WHAT THE EXERCISE ASKS.
When the line containing "至少包含一个 message 属性" appears in the entries below, begin printing there and stop after the line containing "Function.prototype 是一个空函数"; print each of those lines exactly and no other line.

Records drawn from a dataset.
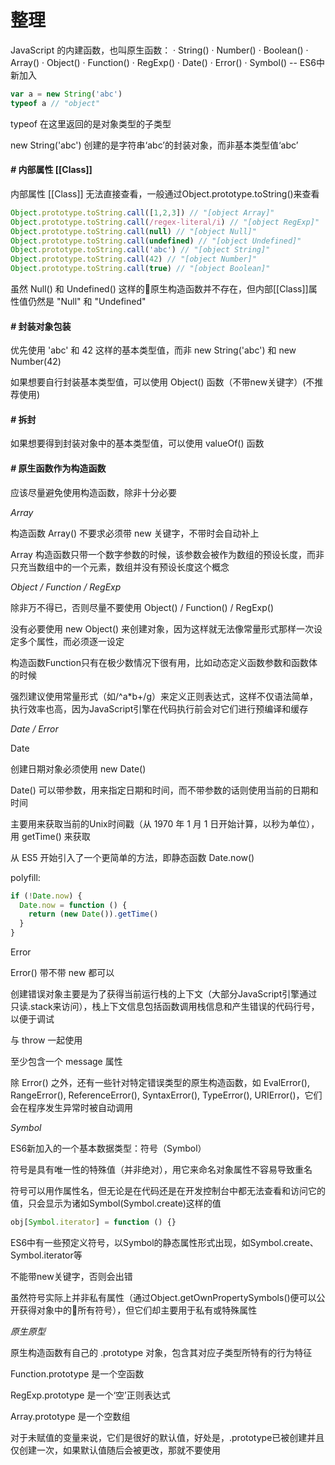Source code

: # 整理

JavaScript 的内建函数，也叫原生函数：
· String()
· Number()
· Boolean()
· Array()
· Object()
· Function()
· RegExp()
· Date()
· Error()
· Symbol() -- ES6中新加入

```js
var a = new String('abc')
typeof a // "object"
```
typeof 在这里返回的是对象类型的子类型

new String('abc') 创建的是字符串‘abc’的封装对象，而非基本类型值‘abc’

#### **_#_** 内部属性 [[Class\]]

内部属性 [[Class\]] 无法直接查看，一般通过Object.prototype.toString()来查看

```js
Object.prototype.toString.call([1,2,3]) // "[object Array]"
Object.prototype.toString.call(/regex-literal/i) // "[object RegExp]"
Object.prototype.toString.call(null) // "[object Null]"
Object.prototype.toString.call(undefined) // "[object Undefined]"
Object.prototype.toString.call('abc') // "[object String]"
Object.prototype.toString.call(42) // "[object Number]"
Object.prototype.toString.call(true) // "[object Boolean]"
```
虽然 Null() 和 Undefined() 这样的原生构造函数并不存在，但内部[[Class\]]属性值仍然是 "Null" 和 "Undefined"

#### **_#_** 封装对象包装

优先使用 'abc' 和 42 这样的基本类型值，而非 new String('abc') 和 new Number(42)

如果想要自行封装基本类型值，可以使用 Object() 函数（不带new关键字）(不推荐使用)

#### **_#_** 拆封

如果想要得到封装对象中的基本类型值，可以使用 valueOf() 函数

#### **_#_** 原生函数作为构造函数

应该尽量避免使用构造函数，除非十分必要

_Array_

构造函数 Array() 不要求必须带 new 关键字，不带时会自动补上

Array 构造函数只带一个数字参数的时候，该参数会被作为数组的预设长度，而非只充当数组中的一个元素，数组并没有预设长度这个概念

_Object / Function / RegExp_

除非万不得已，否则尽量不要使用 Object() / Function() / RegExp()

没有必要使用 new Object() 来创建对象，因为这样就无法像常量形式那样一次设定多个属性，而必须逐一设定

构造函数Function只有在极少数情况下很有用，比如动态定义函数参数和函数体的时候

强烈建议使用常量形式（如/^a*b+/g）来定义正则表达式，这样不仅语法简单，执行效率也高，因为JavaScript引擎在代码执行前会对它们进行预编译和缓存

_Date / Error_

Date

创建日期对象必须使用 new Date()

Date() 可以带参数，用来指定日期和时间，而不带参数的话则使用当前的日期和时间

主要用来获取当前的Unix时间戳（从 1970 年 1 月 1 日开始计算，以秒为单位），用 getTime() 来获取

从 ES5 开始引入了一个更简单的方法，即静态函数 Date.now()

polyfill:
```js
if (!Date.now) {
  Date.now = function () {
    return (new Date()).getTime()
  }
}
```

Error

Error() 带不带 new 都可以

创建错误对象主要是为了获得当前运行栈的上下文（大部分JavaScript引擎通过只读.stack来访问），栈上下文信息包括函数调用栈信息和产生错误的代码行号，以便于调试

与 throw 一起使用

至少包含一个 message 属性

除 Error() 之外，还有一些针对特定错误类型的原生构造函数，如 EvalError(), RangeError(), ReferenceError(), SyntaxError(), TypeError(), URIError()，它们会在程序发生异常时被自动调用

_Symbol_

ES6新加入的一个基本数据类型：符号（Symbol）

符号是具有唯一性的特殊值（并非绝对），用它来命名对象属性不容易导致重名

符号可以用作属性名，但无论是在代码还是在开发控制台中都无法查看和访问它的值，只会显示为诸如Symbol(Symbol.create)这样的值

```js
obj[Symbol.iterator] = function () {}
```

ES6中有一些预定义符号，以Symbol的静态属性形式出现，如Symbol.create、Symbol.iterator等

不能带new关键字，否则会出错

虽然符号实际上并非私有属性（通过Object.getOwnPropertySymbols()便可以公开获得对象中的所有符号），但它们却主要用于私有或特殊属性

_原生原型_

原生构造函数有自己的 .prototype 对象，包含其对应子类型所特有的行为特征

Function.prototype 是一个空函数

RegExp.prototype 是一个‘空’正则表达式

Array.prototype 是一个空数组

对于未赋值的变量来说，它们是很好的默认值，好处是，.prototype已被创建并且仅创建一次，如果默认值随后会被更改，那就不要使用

RESPONSE BOX.
至少包含一个 message 属性

除 Error() 之外，还有一些针对特定错误类型的原生构造函数，如 EvalError(), RangeError(), ReferenceError(), SyntaxError(), TypeError(), URIError()，它们会在程序发生异常时被自动调用

_Symbol_

ES6新加入的一个基本数据类型：符号（Symbol）

符号是具有唯一性的特殊值（并非绝对），用它来命名对象属性不容易导致重名

符号可以用作属性名，但无论是在代码还是在开发控制台中都无法查看和访问它的值，只会显示为诸如Symbol(Symbol.create)这样的值

```js
obj[Symbol.iterator] = function () {}
```

ES6中有一些预定义符号，以Symbol的静态属性形式出现，如Symbol.create、Symbol.iterator等

不能带new关键字，否则会出错

虽然符号实际上并非私有属性（通过Object.getOwnPropertySymbols()便可以公开获得对象中的所有符号），但它们却主要用于私有或特殊属性

_原生原型_

原生构造函数有自己的 .prototype 对象，包含其对应子类型所特有的行为特征

Function.prototype 是一个空函数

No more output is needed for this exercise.